The most important 1.2 theme is that applications can now describe not just what work should happen concurrently, but how that work should be bounded and owned. DexLimiter lets a workload run with a fixed concurrency budget, with dex_limiter_run() handling the common fiber case by acquiring a permit before work starts and releasing it after the fiber completes. For larger workflows, DexTaskGroup gives related futures a structured scope that can be closed, awaited, or cancelled as one unit.

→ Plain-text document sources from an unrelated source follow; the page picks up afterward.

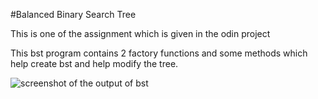 #Balanced Binary Search Tree

This is one of the assignment which is given in the odin project

This bst program contains 2 factory functions and some methods which help create bst and help modify the tree.

![screenshot of the output of bst](https://gcdnb.pbrd.co/images/6RpG1DLAbf1b.png?o=1)

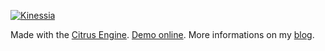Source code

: [![Kinessia](http://aymericlamboley.fr/blog/wp-content/uploads/2012/08/Kinessia.jpg)](http://kinessia.aymericlamboley.fr/)

Made with the [Citrus Engine](http://citrusengine.com/). [Demo online](http://kinessia.aymericlamboley.fr/).
More informations on my [blog](http://www.aymericlamboley.fr/blog/kinessia-game-school-project/).
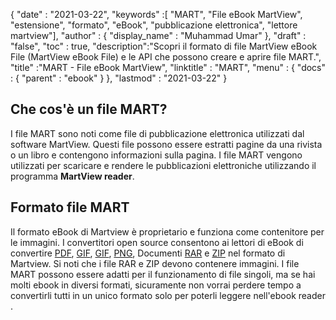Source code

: {
  "date" : "2021-03-22",
  "keywords" :[ "MART", "File eBook MartView", "estensione", "formato", "eBook", "pubblicazione elettronica", "lettore martview"],
  "author" : {
    "display_name" : "Muhammad Umar"
},
  "draft" : "false",
  "toc" : true,
  "description":"Scopri il formato di file MartView eBook File (MartView eBook File) e le API che possono creare e aprire file MART.",
  "title" :"MART - File eBook MartView",
  "linktitle" : "MART",
  "menu" : {
    "docs" : {
      "parent" : "ebook"
}
},
  "lastmod" : "2021-03-22"
}

## Che cos'è un file MART? ##

I file MART sono noti come file di pubblicazione elettronica utilizzati dal software MartView. Questi file possono essere estratti pagine da una rivista o un libro e contengono informazioni sulla pagina. I file MART vengono utilizzati per scaricare e rendere le pubblicazioni elettroniche utilizzando il programma **MartView reader**.

## Formato file MART ##

Il formato eBook di Martview è proprietario e funziona come contenitore per le immagini. I convertitori open source consentono ai lettori di eBook di convertire [PDF](/it/pdf/), [GIF](/it/image/gif/), [GIF](/it/image/gif/), [PNG](/it/image/png/), Documenti [RAR](/it/compression/rar/) e [ZIP](/it/compression/zip/) nel formato di Martview. Si noti che i file RAR e ZIP devono contenere immagini. I file MART possono essere adatti per il funzionamento di file singoli, ma se hai molti ebook in diversi formati, sicuramente non vorrai perdere tempo a convertirli tutti in un unico formato solo per poterli leggere nell'ebook reader .
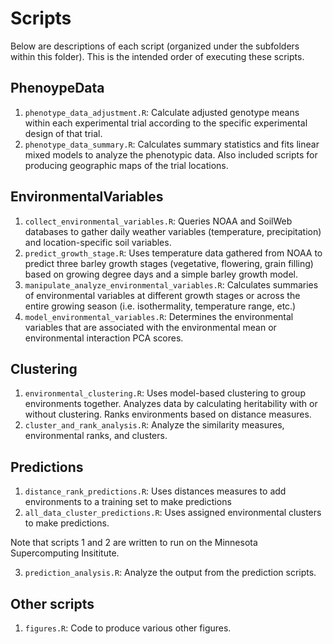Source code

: 
<!-- README.md is generated from README.Rmd. Please edit that file -->

# Scripts

Below are descriptions of each script (organized under the subfolders
within this folder). This is the intended order of executing these
scripts.

## PhenoypeData

1.  `phenotype_data_adjustment.R`: Calculate adjusted genotype means
    within each experimental trial according to the specific
    experimental design of that trial.
2.  `phenotype_data_summary.R`: Calculates summary statistics and fits
    linear mixed models to analyze the phenotypic data. Also included
    scripts for producing geographic maps of the trial locations.

## EnvironmentalVariables

1.  `collect_environmental_variables.R`: Queries NOAA and SoilWeb
    databases to gather daily weather variables (temperature,
    precipitation) and location-specific soil variables.
2.  `predict_growth_stage.R`: Uses temperature data gathered from NOAA
    to predict three barley growth stages (vegetative, flowering, grain
    filling) based on growing degree days and a simple barley growth
    model.
3.  `manipulate_analyze_environmental_variables.R`: Calculates summaries
    of environmental variables at different growth stages or across the
    entire growing season (i.e. isothermality, temperature range, etc.)
4.  `model_environmental_variables.R`: Determines the environmental
    variables that are associated with the environmental mean or
    environmental interaction PCA scores.

## Clustering

1.  `environmental_clustering.R`: Uses model-based clustering to group
    environments together. Analyzes data by calculating heritability
    with or without clustering. Ranks environments based on distance
    measures.
2.  `cluster_and_rank_analysis.R`: Analyze the similarity measures,
    environmental ranks, and clusters.

## Predictions

1.  `distance_rank_predictions.R`: Uses distances measures to add
    environments to a training set to make predictions
2.  `all_data_cluster_predictions.R`: Uses assigned environmental
    clusters to make predictions.

Note that scripts 1 and 2 are written to run on the Minnesota
Supercomputing Insititute.

3.  `prediction_analysis.R`: Analyze the output from the prediction
    scripts.

## Other scripts

1.  `figures.R`: Code to produce various other figures.
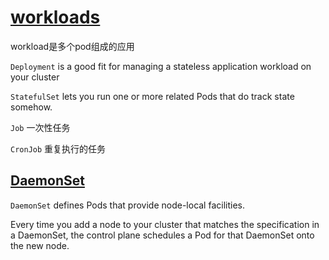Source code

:# [workloads](https://kubernetes.io/docs/concepts/workloads/)

workload是多个pod组成的应用

`Deployment` is a good fit for managing a stateless application workload on your cluster

`StatefulSet` lets you run one or more related Pods that do track state somehow.

`Job` 一次性任务

`CronJob` 重复执行的任务

## [DaemonSet](https://kubernetes.io/docs/concepts/workloads/controllers/daemonset/)

`DaemonSet` defines Pods that provide node-local facilities.

Every time you add a node to your cluster that matches the specification in a DaemonSet, the control plane schedules a Pod for that DaemonSet onto the new node.
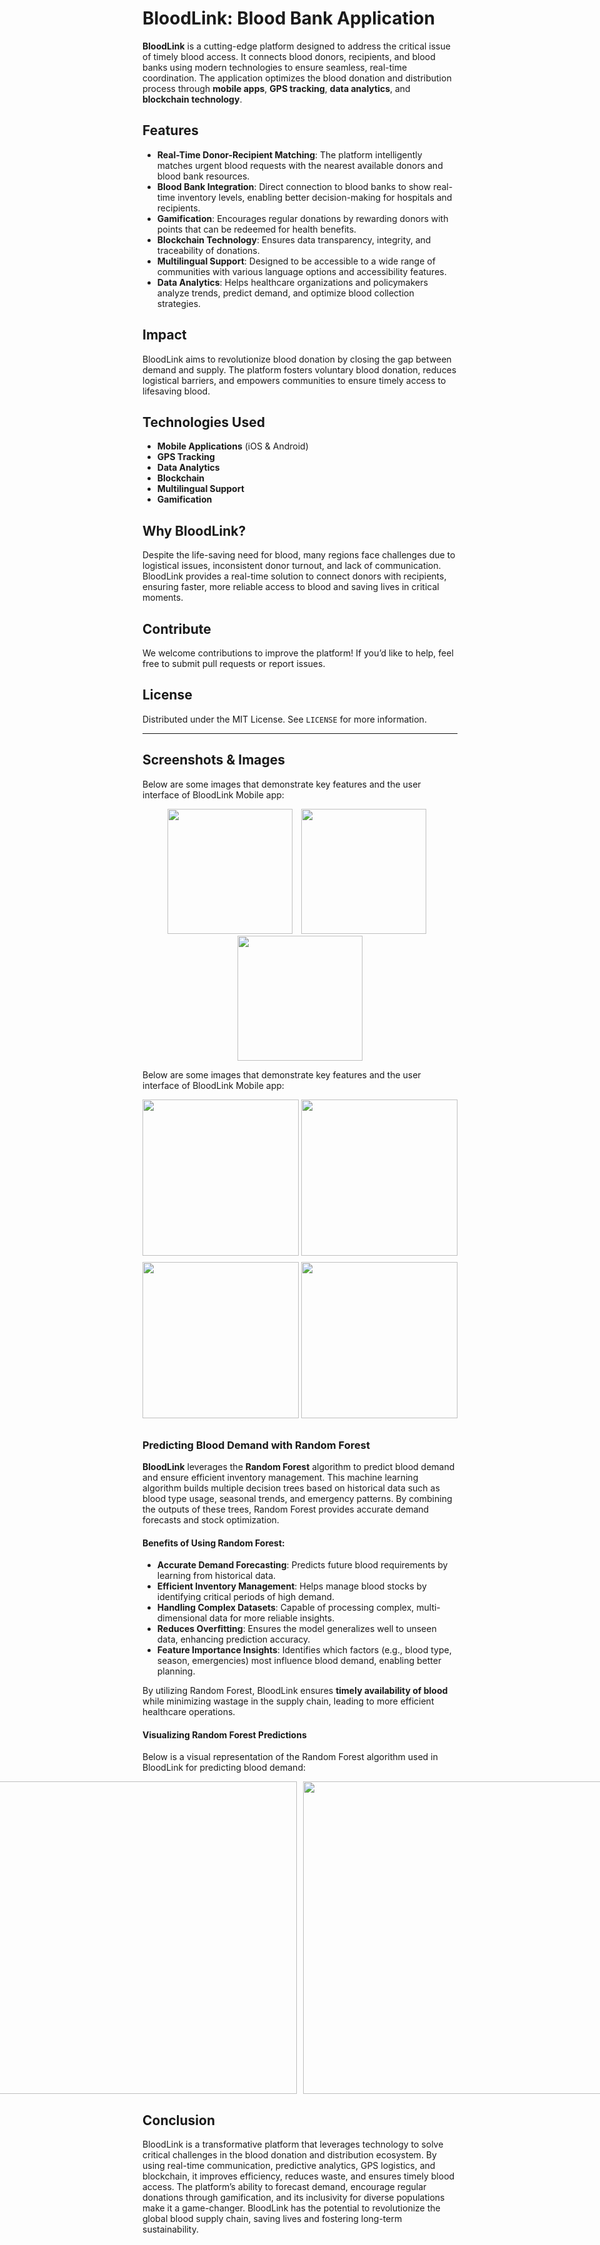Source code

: # BloodLink: Blood Bank Application

**BloodLink** is a cutting-edge platform designed to address the critical issue of timely blood access. It connects blood donors, recipients, and blood banks using modern technologies to ensure seamless, real-time coordination. The application optimizes the blood donation and distribution process through **mobile apps**, **GPS tracking**, **data analytics**, and **blockchain technology**.

## Features
- **Real-Time Donor-Recipient Matching**: The platform intelligently matches urgent blood requests with the nearest available donors and blood bank resources.
- **Blood Bank Integration**: Direct connection to blood banks to show real-time inventory levels, enabling better decision-making for hospitals and recipients.
- **Gamification**: Encourages regular donations by rewarding donors with points that can be redeemed for health benefits.
- **Blockchain Technology**: Ensures data transparency, integrity, and traceability of donations.
- **Multilingual Support**: Designed to be accessible to a wide range of communities with various language options and accessibility features.
- **Data Analytics**: Helps healthcare organizations and policymakers analyze trends, predict demand, and optimize blood collection strategies.

## Impact
BloodLink aims to revolutionize blood donation by closing the gap between demand and supply. The platform fosters voluntary blood donation, reduces logistical barriers, and empowers communities to ensure timely access to lifesaving blood.

## Technologies Used
- **Mobile Applications** (iOS & Android)
- **GPS Tracking**
- **Data Analytics**
- **Blockchain**
- **Multilingual Support**
- **Gamification**

## Why BloodLink?
Despite the life-saving need for blood, many regions face challenges due to logistical issues, inconsistent donor turnout, and lack of communication. BloodLink provides a real-time solution to connect donors with recipients, ensuring faster, more reliable access to blood and saving lives in critical moments.

## Contribute
We welcome contributions to improve the platform! If you’d like to help, feel free to submit pull requests or report issues.

## License
Distributed under the MIT License. See `LICENSE` for more information.

---

## Screenshots & Images

Below are some images that demonstrate key features and the user interface of BloodLink Mobile app:

<div align="center">
  <img src="https://github.com/user-attachments/assets/3eb8c967-9258-4ddf-8fdc-9976be561701" width="200" style="margin-right: 10px;"/>
  <img src="https://github.com/user-attachments/assets/78abcc24-5dea-4e33-a938-142f0f0d025c" width="200" style="margin-right: 10px;"/>
  <img src="https://github.com/user-attachments/assets/32e550db-5772-4ab6-87ca-1e0d9dd1b37e" width="200"/>
</div>

Below are some images that demonstrate key features and the user interface of BloodLink Mobile app:

<div align="center">
  <img src="https://github.com/user-attachments/assets/b116e10d-7f7e-4d49-b8ce-4242d7d37c2f" width="250" style="margin-bottom: 10px;"/>
  <img src="https://github.com/user-attachments/assets/3f52948e-3232-4319-af05-52151e566b4c" width="250" style="margin-bottom: 10px;"/>
  <img src="https://github.com/user-attachments/assets/cffd0930-e359-4169-819f-6c70a0aa1c44" width="250" style="margin-bottom: 10px;"/>
  <img src="https://github.com/user-attachments/assets/d02b085f-9eb7-4a43-8d9b-18afc84bdec6" width="250"/>
</div>

### Predicting Blood Demand with Random Forest

**BloodLink** leverages the **Random Forest** algorithm to predict blood demand and ensure efficient inventory management. This machine learning algorithm builds multiple decision trees based on historical data such as blood type usage, seasonal trends, and emergency patterns. By combining the outputs of these trees, Random Forest provides accurate demand forecasts and stock optimization.

#### Benefits of Using Random Forest:
- **Accurate Demand Forecasting**: Predicts future blood requirements by learning from historical data.
- **Efficient Inventory Management**: Helps manage blood stocks by identifying critical periods of high demand.
- **Handling Complex Datasets**: Capable of processing complex, multi-dimensional data for more reliable insights.
- **Reduces Overfitting**: Ensures the model generalizes well to unseen data, enhancing prediction accuracy.
- **Feature Importance Insights**: Identifies which factors (e.g., blood type, season, emergencies) most influence blood demand, enabling better planning.

By utilizing Random Forest, BloodLink ensures **timely availability of blood** while minimizing wastage in the supply chain, leading to more efficient healthcare operations.

#### Visualizing Random Forest Predictions

Below is a visual representation of the Random Forest algorithm used in BloodLink for predicting blood demand:

<div align="center" style="display: flex; justify-content: center;">
  <img src="https://github.com/user-attachments/assets/7c11cc43-42aa-4e59-be0b-c0c2f353fa34" width="500" style="margin-right: 10px;"/>
  <img src="https://github.com/user-attachments/assets/eeb65e1b-52ef-4885-b98e-c090c4ece3a0" width="500"/>
</div>

## Conclusion

BloodLink is a transformative platform that leverages technology to solve critical challenges in the blood donation and distribution ecosystem. By using real-time communication, predictive analytics, GPS logistics, and blockchain, it improves efficiency, reduces waste, and ensures timely blood access. The platform’s ability to forecast demand, encourage regular donations through gamification, and its inclusivity for diverse populations make it a game-changer. BloodLink has the potential to revolutionize the global blood supply chain, saving lives and fostering long-term sustainability.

That combination makes cleanup much easier to reason about when a workflow has many moving pieces. A loader can start many subtasks, keep only a useful number active at once, and return a single future representing the whole operation. If the window closes, the project changes, or the operation times out, the group gives the application one place to cleanly shut the work down.

static DexFuture *
load_many_files (GPtrArray *files)
{
  g_autoptr(DexTaskGroup) group = dex_task_group_new (0);
  g_autoptr(DexLimiter) limiter = dex_limiter_new (8);

  for (guint i = 0; i < files->len; i++)
    {
      GFile *file = g_ptr_array_index (files, i);

      dex_task_group_add (group,
                          dex_limiter_run (limiter,
                                           NULL,
                                           0,
                                           load_one_file,
                                           g_object_ref (file),
                                           g_object_unref));
    }

  return dex_future_with_timeout_seconds (dex_task_group_close (group), 10);
}

There is also a new DexThreadPool for the cases that are not naturally fiber-shaped. Fibers and schedulers are still the right fit for cooperative async work, but many applications need to integrate blocking libraries, database clients, filesystem helpers, or other foreign code. A fixed pool of reusable OS threads, dex_thread_pool_submit(), and asynchronous dex_thread_pool_close() give that integration story a bounded queue and an explicit shutdown path.

Deadlines are another practical piece of the same story. The new timeout wrappers, including dex_future_with_timeout_seconds() and dex_future_with_deadline(), turn time limits into ordinary future composition. Instead of open-coded timeout state spread across an application, a future can resolve normally, reject normally, or reject with DEX_ERROR_TIMED_OUT when the deadline wins.

On the I/O side, 1.2 continues filling in the operations that make responsiveness easier to preserve. dex_aio_open() and dex_aio_close() matter because even operations that look small can stall when they touch the kernel, storage, or network-backed filesystems. Keeping those calls in libdex’s file-descriptor AIO model makes it easier to keep them off the UI thread, using io_uring where it is available and the fallback AIO backend elsewhere.

The broader GIO coverage is intentionally less surprising, but still important. More app launching, GFile, stream, socket, resolver, proxy, TLS, DTLS, permission, subprocess, and Unix-facing APIs now have future-first wrappers. That is the kind of coverage people should expect from libdex over time: not every wrapper needs a release headline, but each one reduces the pressure to leave the future model for common GNOME application work.